Clive Lennox at Clear Currency said it was not the first time the SNB had sent such a strong signal to the market. The bank has previously indicated an amount behind its intervention, but not a level.
“This is a far stronger statement,” said Lennox. “There is no time limit given, so it is indefinite. EUR/CHF is trading up 8.8%, almost a Richter scale measurement, such was the size of the tremor created.”
The move dwarfs those seen following the collapse of Lehman Brothers, the 7/7 attacks on London, and other major geo-political events in the past decade, notes Jeremy Cook, chief economist at currency brokers, World First.

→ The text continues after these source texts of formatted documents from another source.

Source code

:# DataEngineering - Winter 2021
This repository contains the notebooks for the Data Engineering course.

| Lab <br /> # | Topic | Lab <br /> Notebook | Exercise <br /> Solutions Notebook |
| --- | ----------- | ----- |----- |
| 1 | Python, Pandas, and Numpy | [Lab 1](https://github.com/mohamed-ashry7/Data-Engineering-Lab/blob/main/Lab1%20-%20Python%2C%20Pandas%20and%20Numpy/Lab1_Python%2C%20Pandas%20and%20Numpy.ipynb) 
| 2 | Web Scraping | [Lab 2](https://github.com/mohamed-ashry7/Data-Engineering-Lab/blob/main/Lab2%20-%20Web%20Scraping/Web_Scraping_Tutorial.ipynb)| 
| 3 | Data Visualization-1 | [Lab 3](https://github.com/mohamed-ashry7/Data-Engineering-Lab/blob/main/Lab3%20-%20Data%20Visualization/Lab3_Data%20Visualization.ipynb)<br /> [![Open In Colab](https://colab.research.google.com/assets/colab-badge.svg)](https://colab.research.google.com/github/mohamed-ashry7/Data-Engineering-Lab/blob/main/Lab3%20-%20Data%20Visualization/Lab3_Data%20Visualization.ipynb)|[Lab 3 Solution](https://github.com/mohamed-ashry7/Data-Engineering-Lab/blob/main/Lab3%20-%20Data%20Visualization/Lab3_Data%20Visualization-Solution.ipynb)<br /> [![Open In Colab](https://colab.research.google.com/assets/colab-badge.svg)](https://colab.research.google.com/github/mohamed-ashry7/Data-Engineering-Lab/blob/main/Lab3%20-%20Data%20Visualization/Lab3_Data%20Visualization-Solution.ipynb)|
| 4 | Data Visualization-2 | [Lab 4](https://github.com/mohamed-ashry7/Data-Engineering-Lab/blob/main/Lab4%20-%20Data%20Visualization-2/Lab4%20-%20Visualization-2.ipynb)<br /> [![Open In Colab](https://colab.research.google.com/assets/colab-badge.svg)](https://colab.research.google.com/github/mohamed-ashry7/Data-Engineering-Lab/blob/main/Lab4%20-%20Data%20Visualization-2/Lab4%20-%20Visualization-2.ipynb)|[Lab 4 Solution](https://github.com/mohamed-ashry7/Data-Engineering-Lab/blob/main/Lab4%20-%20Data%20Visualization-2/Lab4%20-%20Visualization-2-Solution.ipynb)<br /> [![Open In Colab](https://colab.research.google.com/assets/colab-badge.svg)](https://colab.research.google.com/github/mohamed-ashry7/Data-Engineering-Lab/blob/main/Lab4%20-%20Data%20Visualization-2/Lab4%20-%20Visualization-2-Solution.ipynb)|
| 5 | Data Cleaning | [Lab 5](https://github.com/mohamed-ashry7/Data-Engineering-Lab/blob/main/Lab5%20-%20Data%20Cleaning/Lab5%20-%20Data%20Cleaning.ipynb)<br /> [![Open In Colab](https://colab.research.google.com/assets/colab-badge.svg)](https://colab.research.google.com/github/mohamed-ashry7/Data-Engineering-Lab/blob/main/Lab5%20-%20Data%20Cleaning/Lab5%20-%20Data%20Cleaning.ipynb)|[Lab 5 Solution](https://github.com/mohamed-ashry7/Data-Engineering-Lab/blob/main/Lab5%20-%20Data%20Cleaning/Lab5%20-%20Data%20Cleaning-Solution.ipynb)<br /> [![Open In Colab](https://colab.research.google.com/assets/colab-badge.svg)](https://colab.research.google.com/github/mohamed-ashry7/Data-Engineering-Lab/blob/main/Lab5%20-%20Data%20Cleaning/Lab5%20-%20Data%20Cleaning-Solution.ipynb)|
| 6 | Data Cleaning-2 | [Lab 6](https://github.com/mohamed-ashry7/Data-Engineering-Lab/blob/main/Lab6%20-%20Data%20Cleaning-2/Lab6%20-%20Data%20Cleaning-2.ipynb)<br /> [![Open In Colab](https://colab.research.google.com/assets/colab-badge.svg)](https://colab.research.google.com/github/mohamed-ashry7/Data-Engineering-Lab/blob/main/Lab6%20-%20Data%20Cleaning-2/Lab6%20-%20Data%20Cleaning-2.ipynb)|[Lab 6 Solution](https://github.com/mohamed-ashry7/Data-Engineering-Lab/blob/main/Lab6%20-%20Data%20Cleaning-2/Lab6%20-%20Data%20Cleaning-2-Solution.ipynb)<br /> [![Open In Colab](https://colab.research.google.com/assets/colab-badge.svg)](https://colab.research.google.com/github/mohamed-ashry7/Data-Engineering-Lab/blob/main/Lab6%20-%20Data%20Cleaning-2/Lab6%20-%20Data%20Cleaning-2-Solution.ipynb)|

“That was the single largest foreign exchange move I have ever seen. The Swiss have had enough, and have said today that they are willing to buy foreign currencies in ‘unlimited amounts’. This is intervention on a grand scale.”
Cook said the action “turns up the heat on the Eurozone and other economies, which have benefited from their weakening currency in the past couple of years.”
Lennox said the SNB had embarked on a risky strategy, but added: “You have to back the Swiss. They have a very believable monetary policy.”
The Governing Council of the European Central Bank has been informed by the Swiss National Bank about its decision to “no longer tolerate a EUR/CHF exchange rate below the minimum rate of CHF 1.20.”
A statement from the ECB said the Governing Council “takes note of this decision, which has been taken by the Swiss National Bank under its responsibility”.